Saved data entries:
---

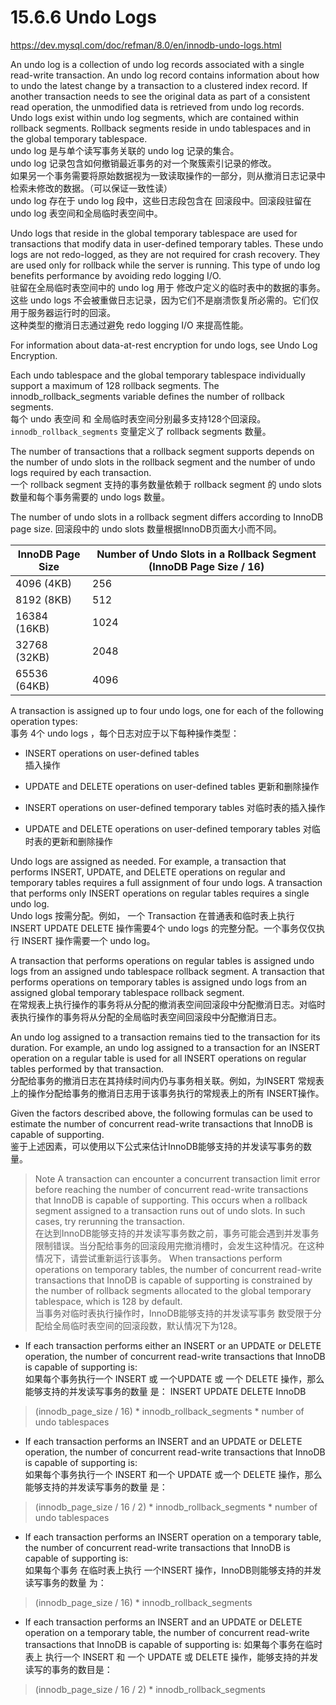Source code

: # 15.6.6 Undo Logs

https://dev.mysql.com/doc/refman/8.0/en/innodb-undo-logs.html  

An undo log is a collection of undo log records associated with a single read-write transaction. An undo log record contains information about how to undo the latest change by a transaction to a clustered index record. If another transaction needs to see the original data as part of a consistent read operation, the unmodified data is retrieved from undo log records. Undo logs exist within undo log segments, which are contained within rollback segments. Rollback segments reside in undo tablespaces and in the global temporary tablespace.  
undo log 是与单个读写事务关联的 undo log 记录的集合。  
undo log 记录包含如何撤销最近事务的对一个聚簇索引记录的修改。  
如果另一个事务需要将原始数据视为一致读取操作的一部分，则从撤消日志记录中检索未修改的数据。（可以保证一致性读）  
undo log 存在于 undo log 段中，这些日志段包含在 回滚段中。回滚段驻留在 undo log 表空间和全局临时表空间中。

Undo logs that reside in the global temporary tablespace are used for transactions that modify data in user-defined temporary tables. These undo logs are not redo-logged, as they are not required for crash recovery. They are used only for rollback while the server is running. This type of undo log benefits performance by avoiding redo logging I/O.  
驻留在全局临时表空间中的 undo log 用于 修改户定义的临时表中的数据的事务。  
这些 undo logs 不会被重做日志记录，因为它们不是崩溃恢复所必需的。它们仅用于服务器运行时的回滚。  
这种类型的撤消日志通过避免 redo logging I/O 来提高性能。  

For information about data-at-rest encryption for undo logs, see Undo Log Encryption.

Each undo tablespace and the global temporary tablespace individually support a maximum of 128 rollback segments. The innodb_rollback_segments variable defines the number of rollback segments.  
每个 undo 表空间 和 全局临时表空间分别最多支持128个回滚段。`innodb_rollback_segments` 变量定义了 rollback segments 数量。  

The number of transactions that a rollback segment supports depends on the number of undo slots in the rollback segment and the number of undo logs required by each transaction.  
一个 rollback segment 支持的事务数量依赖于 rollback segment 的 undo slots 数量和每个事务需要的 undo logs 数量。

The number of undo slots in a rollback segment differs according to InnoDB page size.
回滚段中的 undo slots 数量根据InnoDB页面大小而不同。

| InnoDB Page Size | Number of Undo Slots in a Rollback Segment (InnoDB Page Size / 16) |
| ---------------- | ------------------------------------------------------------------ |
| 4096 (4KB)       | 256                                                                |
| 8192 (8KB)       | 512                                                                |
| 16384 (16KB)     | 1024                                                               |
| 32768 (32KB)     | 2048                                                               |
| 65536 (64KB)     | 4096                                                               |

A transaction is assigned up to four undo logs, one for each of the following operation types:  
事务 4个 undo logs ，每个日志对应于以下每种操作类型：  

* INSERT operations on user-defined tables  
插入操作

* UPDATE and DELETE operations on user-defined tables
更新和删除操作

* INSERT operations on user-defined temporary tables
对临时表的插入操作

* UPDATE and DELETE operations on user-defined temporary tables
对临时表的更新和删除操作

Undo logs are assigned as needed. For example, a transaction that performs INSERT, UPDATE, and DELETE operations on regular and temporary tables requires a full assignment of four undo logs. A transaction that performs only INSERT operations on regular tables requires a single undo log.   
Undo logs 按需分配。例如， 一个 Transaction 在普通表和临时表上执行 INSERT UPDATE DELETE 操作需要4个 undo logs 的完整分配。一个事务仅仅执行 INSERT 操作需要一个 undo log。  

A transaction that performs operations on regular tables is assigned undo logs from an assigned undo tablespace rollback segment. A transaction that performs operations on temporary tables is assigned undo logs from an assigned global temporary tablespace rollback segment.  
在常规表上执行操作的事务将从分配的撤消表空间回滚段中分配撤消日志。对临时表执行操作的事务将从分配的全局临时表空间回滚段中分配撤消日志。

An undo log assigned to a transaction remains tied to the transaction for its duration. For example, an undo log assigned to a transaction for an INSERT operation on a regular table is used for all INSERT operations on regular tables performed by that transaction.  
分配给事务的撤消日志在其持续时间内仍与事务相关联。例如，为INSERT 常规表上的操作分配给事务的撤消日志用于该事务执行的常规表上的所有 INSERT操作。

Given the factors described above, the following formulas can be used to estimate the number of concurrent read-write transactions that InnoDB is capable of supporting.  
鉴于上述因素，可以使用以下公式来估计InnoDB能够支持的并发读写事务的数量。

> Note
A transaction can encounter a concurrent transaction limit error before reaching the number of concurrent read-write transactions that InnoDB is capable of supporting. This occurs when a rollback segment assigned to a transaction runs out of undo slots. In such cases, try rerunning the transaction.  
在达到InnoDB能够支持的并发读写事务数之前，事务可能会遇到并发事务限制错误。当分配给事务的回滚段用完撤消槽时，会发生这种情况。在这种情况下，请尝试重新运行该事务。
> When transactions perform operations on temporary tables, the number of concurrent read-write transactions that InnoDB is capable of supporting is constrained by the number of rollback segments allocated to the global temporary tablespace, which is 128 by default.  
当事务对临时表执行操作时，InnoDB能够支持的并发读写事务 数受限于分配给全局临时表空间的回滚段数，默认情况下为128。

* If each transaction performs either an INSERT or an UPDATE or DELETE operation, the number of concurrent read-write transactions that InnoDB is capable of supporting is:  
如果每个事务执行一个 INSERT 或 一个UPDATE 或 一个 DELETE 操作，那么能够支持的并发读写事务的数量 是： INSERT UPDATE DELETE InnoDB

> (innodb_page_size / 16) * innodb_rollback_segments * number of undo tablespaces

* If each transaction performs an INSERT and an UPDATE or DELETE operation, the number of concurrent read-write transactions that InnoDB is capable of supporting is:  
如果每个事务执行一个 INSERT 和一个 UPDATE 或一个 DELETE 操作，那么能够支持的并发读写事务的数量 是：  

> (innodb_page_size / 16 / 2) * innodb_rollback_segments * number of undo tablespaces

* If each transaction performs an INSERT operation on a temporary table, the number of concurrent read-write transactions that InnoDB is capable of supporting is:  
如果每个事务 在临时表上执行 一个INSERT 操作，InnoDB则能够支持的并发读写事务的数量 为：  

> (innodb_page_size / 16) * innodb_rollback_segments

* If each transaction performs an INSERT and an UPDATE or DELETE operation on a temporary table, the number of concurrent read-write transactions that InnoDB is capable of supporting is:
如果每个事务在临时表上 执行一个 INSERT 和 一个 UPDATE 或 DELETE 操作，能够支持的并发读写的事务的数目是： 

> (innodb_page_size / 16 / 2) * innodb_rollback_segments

---

INSTRUCTIONS TO FOLLOW: Working through the records, copy each line in which the word "那么能够支持的并发读写事务的数量" appears.

RESPONSE TO THE EXERCISE:
如果每个事务执行一个 INSERT 或 一个UPDATE 或 一个 DELETE 操作，那么能够支持的并发读写事务的数量 是： INSERT UPDATE DELETE InnoDB
如果每个事务执行一个 INSERT 和一个 UPDATE 或一个 DELETE 操作，那么能够支持的并发读写事务的数量 是：  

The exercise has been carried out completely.